Well, just exactly who are these "mainstream" groups? Well, for
beginners, we have John Sweeney's AFL-CIO whose animus against the
Bush administration is well known. Added to this is the claim,
without hard evidence being cited, of one Bob Muehlenkamp, a labor
consultant and former organizing director for the Teamsters union
that "several hundred thousand union members have signed up against
the war, with more joining every week." To be fair, the union
leaders cite genuine concerns over the economic aftershocks of a
possible new war to liberate Iraq instead of the usual left-wing
agitprop boilerplate, but still one must view such sweeping claims
with skepticism.
Moving right along to the ecumenical side of the burgeoning
"peace" movement we find reference to the National Council of
Churches, a group which Ms.
Nieves claims represents 36 Protestant and Orthodox denominations,
with 50 million members, and whose leadership was last visible on
the national scene when it fought for
the return of Elian Gonzalez to Fidel Castro. As one familiar with
this group for some 35 years I can assure you that while it may
speak for some church members, particularly in the Northeast and on
the West Coast among liberal denominations, it most emphatically
does not speak for the majority of congregants in the mainline
Protestant faiths -- notwithstanding, once again, the
unsubstantiated statements of the Rev. Robert Edgar, its general
secretary, to the effect that "average, ordinary people who come
from evangelical Christian conservative roots are organizing
against the war."
Saving the best for last, the article concludes by citing as
representative of business concerns opposed to the war none other
than Ben Cohen, noted lefty and retired co-chairman of Ben and
Jerry's Ice Cream. He's also founder of the wonderfully named
Business Leaders for Sensible Priorities. Mr. Cohen, declares that
he plans to join church groups in New York and get arrested for
what he claims is the first time. "I've never engaged in civil
disobedience before," he said. "But if some country was going to do
this to us -- have a little preemptive war with the U.S., bomb our
people, kill or maim people because they thought that at some time
we might bomb them, we'd say that's a war crime. I feel that
getting arrested is the biggest statement that I could make to say
that what the Bush administration is doing is wrong."
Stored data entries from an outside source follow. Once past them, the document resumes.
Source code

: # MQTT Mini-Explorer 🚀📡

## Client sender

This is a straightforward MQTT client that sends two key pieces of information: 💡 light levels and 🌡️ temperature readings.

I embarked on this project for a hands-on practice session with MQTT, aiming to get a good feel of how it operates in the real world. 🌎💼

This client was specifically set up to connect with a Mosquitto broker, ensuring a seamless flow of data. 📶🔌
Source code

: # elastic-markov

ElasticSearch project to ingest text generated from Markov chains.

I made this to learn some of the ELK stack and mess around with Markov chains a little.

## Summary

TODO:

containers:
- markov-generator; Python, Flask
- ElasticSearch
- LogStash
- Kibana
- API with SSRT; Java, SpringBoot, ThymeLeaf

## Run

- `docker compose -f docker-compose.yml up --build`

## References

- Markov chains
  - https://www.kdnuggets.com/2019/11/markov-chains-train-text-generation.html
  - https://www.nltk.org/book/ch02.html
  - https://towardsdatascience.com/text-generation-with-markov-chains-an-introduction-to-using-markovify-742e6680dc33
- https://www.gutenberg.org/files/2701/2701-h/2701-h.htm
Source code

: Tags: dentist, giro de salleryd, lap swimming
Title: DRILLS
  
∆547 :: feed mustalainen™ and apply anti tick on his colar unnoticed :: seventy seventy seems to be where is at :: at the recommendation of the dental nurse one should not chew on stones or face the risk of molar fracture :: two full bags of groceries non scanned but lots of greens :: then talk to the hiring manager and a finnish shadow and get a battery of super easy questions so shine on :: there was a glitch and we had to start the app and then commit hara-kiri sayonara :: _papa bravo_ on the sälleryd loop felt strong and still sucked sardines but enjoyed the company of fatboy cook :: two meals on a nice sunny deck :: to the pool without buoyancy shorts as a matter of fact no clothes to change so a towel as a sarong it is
If, at this point, you're not rolling off your chair in laughter
over the Post's sorry case for a widespread, mainstream
antiwar movement in this country, then perhaps you'd expect to see
some proof of this in recent poll numbers? Alas for the "peaceniks"
this is not the case. Take a look at the latest sampling of polls
on this matter as compiled by the folks at PollingReport.com and
see if you can discern any evidence of such sentiment. This writer
could not.
Once again, it is 1968 forever for the American left. No matter
how much things change, nothing changes for these people: We are to
blame for our enemies who hate us in large part because we're seen
as motivated by nothing other than base materialistic greed. The
only consolation is that such thinking only further consigns the
so-called antiwar left to the margins of American political life,
if not to the margins of the Washington Post.